--- Information shown Enclosed Below ---
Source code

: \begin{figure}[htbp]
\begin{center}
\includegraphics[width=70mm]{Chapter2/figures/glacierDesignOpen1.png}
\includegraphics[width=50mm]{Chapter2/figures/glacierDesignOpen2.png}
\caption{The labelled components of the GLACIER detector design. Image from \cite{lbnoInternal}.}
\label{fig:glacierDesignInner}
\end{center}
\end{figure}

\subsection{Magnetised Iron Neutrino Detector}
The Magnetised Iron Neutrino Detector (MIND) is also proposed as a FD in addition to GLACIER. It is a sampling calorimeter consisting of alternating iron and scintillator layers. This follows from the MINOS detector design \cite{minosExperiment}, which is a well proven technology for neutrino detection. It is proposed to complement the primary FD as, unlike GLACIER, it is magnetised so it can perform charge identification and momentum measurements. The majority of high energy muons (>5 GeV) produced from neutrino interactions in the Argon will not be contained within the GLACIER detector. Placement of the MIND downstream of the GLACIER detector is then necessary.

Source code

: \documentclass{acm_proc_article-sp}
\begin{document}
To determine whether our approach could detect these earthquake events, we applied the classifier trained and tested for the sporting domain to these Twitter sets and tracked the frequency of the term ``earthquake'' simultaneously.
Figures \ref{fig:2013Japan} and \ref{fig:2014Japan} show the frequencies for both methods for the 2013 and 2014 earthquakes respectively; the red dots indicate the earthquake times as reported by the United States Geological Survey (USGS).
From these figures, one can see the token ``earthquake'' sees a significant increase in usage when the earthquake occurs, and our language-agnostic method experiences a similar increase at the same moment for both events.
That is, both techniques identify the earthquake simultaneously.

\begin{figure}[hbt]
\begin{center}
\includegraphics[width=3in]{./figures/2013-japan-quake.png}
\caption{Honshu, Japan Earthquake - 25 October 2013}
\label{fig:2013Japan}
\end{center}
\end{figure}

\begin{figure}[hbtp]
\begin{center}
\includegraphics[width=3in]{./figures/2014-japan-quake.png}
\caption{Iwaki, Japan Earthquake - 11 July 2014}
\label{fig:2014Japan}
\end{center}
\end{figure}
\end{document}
--- End of Enclosed Information shown ---
◆ **Task statement**
The answer should be the first line of the material and every line after it through the line containing "From these figures, one", exactly as written, and nothing else.

◆ **Final answer**
Source code

: \begin{figure}[htbp]
\begin{center}
\includegraphics[width=70mm]{Chapter2/figures/glacierDesignOpen1.png}
\includegraphics[width=50mm]{Chapter2/figures/glacierDesignOpen2.png}
\caption{The labelled components of the GLACIER detector design. Image from \cite{lbnoInternal}.}
\label{fig:glacierDesignInner}
\end{center}
\end{figure}

\subsection{Magnetised Iron Neutrino Detector}
The Magnetised Iron Neutrino Detector (MIND) is also proposed as a FD in addition to GLACIER. It is a sampling calorimeter consisting of alternating iron and scintillator layers. This follows from the MINOS detector design \cite{minosExperiment}, which is a well proven technology for neutrino detection. It is proposed to complement the primary FD as, unlike GLACIER, it is magnetised so it can perform charge identification and momentum measurements. The majority of high energy muons (>5 GeV) produced from neutrino interactions in the Argon will not be contained within the GLACIER detector. Placement of the MIND downstream of the GLACIER detector is then necessary.

Source code

: \documentclass{acm_proc_article-sp}
\begin{document}
To determine whether our approach could detect these earthquake events, we applied the classifier trained and tested for the sporting domain to these Twitter sets and tracked the frequency of the term ``earthquake'' simultaneously.
Figures \ref{fig:2013Japan} and \ref{fig:2014Japan} show the frequencies for both methods for the 2013 and 2014 earthquakes respectively; the red dots indicate the earthquake times as reported by the United States Geological Survey (USGS).
From these figures, one can see the token ``earthquake'' sees a significant increase in usage when the earthquake occurs, and our language-agnostic method experiences a similar increase at the same moment for both events.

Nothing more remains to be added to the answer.